Dominion Energy’s forecast included three types of contracts, which represent different stages of data center projects. “They do not overlap, and they are not double-counted,” said Dominion spokesman Aaron Ruby.
- Electric Service Agreements (ESA) are contracts for electrical service. “At this stage, a meter is set and electricity begins flowing,” said Ruby. Thus, the 5,827 MWs of ESA contracts are a highly reliable predictor of pending data center growth.
- Construction Letter of Authority (CLOA) is a contract to commence construction of substations and other facilities needed to deliver power. The customer is responsible for costs if the project is abandoned. A CLOA represents a meaningful commitment, as an average substation costs $25 million, Ruby said. Dominion has 2,008 MWs of CLOA agreements.
- Substation Engineering Letter of Authority (SELOA) is a contract to perform detailed engineering work for a customer project. “This is not a customer commitment to proceed, rather it provides detailed information to help a customer decide whether or not to proceed,” said Ruby. The customer is responsible for all engineering costs at this stage of the process.

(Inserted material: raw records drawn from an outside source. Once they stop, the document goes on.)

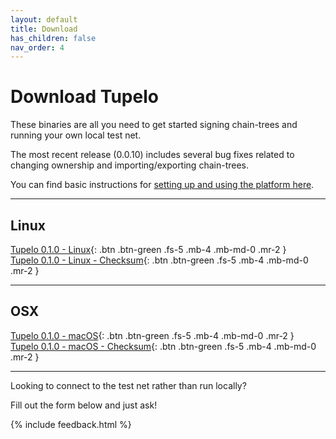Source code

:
 ```yaml
---
layout: default
title: Download
has_children: false
nav_order: 4
---
```


# Download Tupelo

These binaries are all you need to get started signing chain-trees and running
your own local test net.

The most recent release (0.0.10) includes several bug fixes related to changing
ownership and importing/exporting chain-trees.

You can find basic instructions for
[setting up and using the platform here](tutorials/rpc_server).

***

## Linux

[Tupelo 0.1.0 - Linux](tutorials/download/tupelo-v0.1.0-linux-amd64){: .btn .btn-green .fs-5 .mb-4 .mb-md-0 .mr-2 }  
[Tupelo 0.1.0 - Linux - Checksum](tutorials/download/tupelo-v0.1.0-linux-amd64-checksum.txt){: .btn .btn-green .fs-5 .mb-4 .mb-md-0 .mr-2 }

***

## OSX

[Tupelo 0.1.0 - macOS](tutorials/download/tupelo-v0.1.0-darwin-amd64){: .btn .btn-green .fs-5 .mb-4 .mb-md-0 .mr-2 }  
[Tupelo 0.1.0 - macOS - Checksum](tutorials/download/tupelo-v0.1.0-darwin-amd64-checksum.txt){: .btn .btn-green .fs-5 .mb-4 .mb-md-0 .mr-2 }

***

Looking to connect to the test net rather than run locally?  

Fill out the form below and just ask!    

{% include feedback.html %}
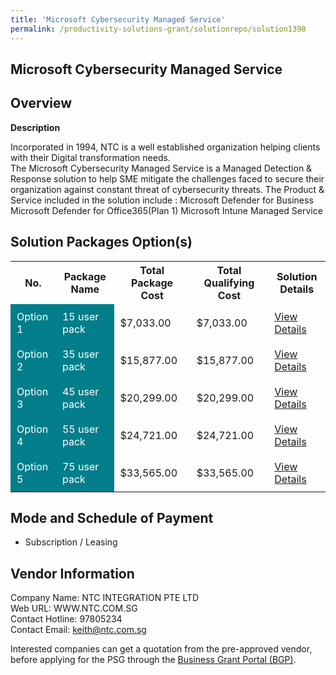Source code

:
 ```yaml
---
title: 'Microsoft Cybersecurity Managed Service'
permalink: /productivity-solutions-grant/solutionrepo/solution1398
---
```


## Microsoft Cybersecurity Managed Service

## Overview

**Description**

Incorporated in 1994, NTC is a well established organization helping clients with their Digital transformation needs.  
The Microsoft Cybersecurity Managed Service is a Managed Detection & Response solution to help SME mitigate the challenges faced to secure their organization against constant threat of cybersecurity threats. The Product & Service included in the solution include :
Microsoft Defender for Business
Microsoft Defender for Office365(Plan 1)
Microsoft Intune
Managed Service

## Solution Packages Option(s)

<table>
<tr>
<th><b>No.</b></th>
<th><b>Package Name</b></th>
<th><b>Total Package Cost</b></th>
<th><b>Total Qualifying Cost</b></th>
<th><b>Solution Details</b></th>
</tr>
<tr>
<td style='padding: 10px; background-color: #037E8A; color: #FFFFFF;'>Option 1</td>
<td style='padding: 10px; background-color: #037E8A; color: #FFFFFF;'>15 user pack</td>
<td style='padding: 10px;'>$7,033.00</td>
<td style='padding: 10px;'>$7,033.00</td>
<td style='padding: 10px;'><a href='/images/psg/NTC_Integration_Microsoft_Cybersecurity_ManagedService_Desensitised_Annex3_Part1.pdf' target='_blank'>View Details</a></td>
</tr>
<tr>
<td style='padding: 10px; background-color: #037E8A; color: #FFFFFF;'>Option 2</td>
<td style='padding: 10px; background-color: #037E8A; color: #FFFFFF;'>35 user pack</td>
<td style='padding: 10px;'>$15,877.00</td>
<td style='padding: 10px;'>$15,877.00</td>
<td style='padding: 10px;'><a href='/images/psg/NTC_Integration_Microsoft_Cybersecurity_ManagedService_Desensitised_Annex3_Part2.pdf' target='_blank'>View Details</a></td>
</tr>
<tr>
<td style='padding: 10px; background-color: #037E8A; color: #FFFFFF;'>Option 3</td>
<td style='padding: 10px; background-color: #037E8A; color: #FFFFFF;'>45 user pack</td>
<td style='padding: 10px;'>$20,299.00</td>
<td style='padding: 10px;'>$20,299.00</td>
<td style='padding: 10px;'><a href='/images/psg/NTC_Integration_Microsoft_Cybersecurity_ManagedService_Desensitised_Annex3_Part3.pdf' target='_blank'>View Details</a></td>
</tr>
<tr>
<td style='padding: 10px; background-color: #037E8A; color: #FFFFFF;'>Option 4</td>
<td style='padding: 10px; background-color: #037E8A; color: #FFFFFF;'>55 user pack</td>
<td style='padding: 10px;'>$24,721.00</td>
<td style='padding: 10px;'>$24,721.00</td>
<td style='padding: 10px;'><a href='/images/psg/NTC_Integration_Microsoft_Cybersecurity_ManagedService_Desensitised_Annex3_Part4.pdf' target='_blank'>View Details</a></td>
</tr>
<tr>
<td style='padding: 10px; background-color: #037E8A; color: #FFFFFF;'>Option 5</td>
<td style='padding: 10px; background-color: #037E8A; color: #FFFFFF;'>75 user pack</td>
<td style='padding: 10px;'>$33,565.00</td>
<td style='padding: 10px;'>$33,565.00</td>
<td style='padding: 10px;'><a href='/images/psg/NTC_Integration_Microsoft_Cybersecurity_ManagedService_Desensitised_Annex3_Part5.pdf' target='_blank'>View Details</a></td>
</tr>
</table>

## Mode and Schedule of Payment

 - Subscription / Leasing

## Vendor Information

 Company Name: NTC INTEGRATION PTE LTD<br>Web URL: WWW.NTC.COM.SG <br>Contact Hotline: 97805234 <br>Contact Email: keith@ntc.com.sg <br>

Interested companies can get a quotation from the pre-approved vendor, before applying for the PSG through the <a href='https://www.businessgrants.gov.sg/' target='_blank' rel='noopener'>Business Grant Portal (BGP)</a>.

<script src="/jquery/resize-tables.js"></script>
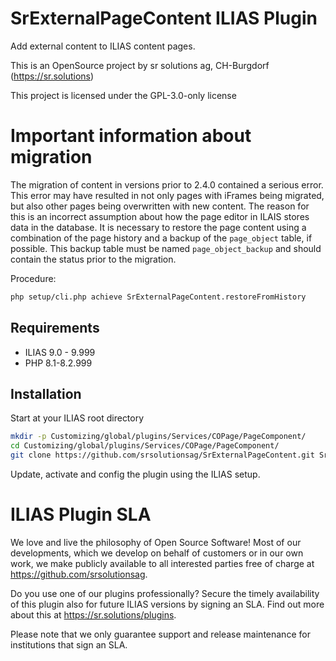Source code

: # SrExternalPageContent ILIAS Plugin

Add external content to ILIAS content pages.

This is an OpenSource project by sr solutions ag, CH-Burgdorf (https://sr.solutions)

This project is licensed under the GPL-3.0-only license


# Important information about migration

The migration of content in versions prior to 2.4.0 contained a serious 
error. This error may have resulted in not only pages with iFrames being migrated, but also other pages being overwritten with new content. The reason for this is an incorrect assumption about how the page editor in ILAIS stores data in the database.
It is necessary to restore the page content using a combination of the page history and a backup of the `page_object` table, if possible. This backup table must be named `page_object_backup` and should contain the status prior to the migration.

Procedure:

```bash
php setup/cli.php achieve SrExternalPageContent.restoreFromHistory
```



## Requirements

* ILIAS 9.0 - 9.999
* PHP 8.1-8.2.999

## Installation

Start at your ILIAS root directory

```bash
mkdir -p Customizing/global/plugins/Services/COPage/PageComponent/
cd Customizing/global/plugins/Services/COPage/PageComponent/
git clone https://github.com/srsolutionsag/SrExternalPageContent.git SrExternalPageContent
```

Update, activate and config the plugin using the ILIAS setup.

# ILIAS Plugin SLA

We love and live the philosophy of Open Source Software! Most of our developments, which we develop on behalf of customers or in our own work, we make publicly available to all interested parties free of charge at https://github.com/srsolutionsag.

Do you use one of our plugins professionally? Secure the timely availability of this plugin also for future ILIAS versions by signing an SLA. Find out more about this at https://sr.solutions/plugins.

Please note that we only guarantee support and release maintenance for institutions that sign an SLA.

The 8.6 GWs of SELOA contracts are slightly more speculative, as these are early-stage studies that may not always lead to new data centers. But they are a leading indicator of the expanding geography of cloud computing, as many of these contracts represent new projects in areas that lack existing data center infrastructure.
Gov. Glenn Youngkin supports the growth of the data center industry in Virginia, and hopes to expand the cloud boom beyond Northern Virginia, where the sector's explosive growth has sparked tensions with residents in Loudoun and Prince William counties.
Recent projects from Amazon Web Services (AWS) illustrate this trend. AWS recently confirmed plans to invest $11 billion in new cloud campuses in Louisa County, as well as four large data centers in Spotsylvania County and another in Culpeper County. All these projects are outside the existing cloud clusters in Northern Virginia.
Transmission Expansion Sparks Community Concern
To deliver the power for future data centers, Dominion Energy has submitted plans for extensive upgrades to its transmission network, including proposals for multiple 500 kV transmission lines to bring power to Northern and Central Virginia.
The PJM Interconnection says it has fielded 72 proposals to “address reliability needs … primarily associated with Data Center Load forecasts (up to 7,500 MWs by 2027-28).” PJM said 22 of the proposals were for upgrades, while 50 were “greenfield” projects for new power lines.
Not all the projects will be approved, but the sheer scope of the upgrades has alarmed community groups.
The Coalition to Protect Prince William County describes the PJM proposals as “cataclysmic and mind-boggling, bringing (new power lines) through and across the Eastern/MidAtlantic region, into our neighborhoods.”
The Coalition has shared a detailed analysis of the planned power line expansion on its web site. The group has sharpened its focus on the consequences of data center expansion on power infrastructure and its impact on quality of life.
“Virginia has to get a handle on this issue,” writes Julie Bolthouse, Director of Land Use for the Piedmont Environmental Council, a local environmental group. “We are working to shine a light on the explosive growth of the data center industry and pushing for more research, better planning, greater oversight, and appropriate mitigation when negative consequences can’t be avoided.”
An interesting wrinkle: Dominion says its estimates reflect contracts through July 2023, and could underestimate future demand related to AI.
“The company’s current data center load forecast does not fully integrate the potential impact of these new technologies because more data is needed,” said Bradshaw. “However, it is clear that the evolution of AI and other technologies are real and will drive further, or at a minimum sustain existing, growth in the data center industry.”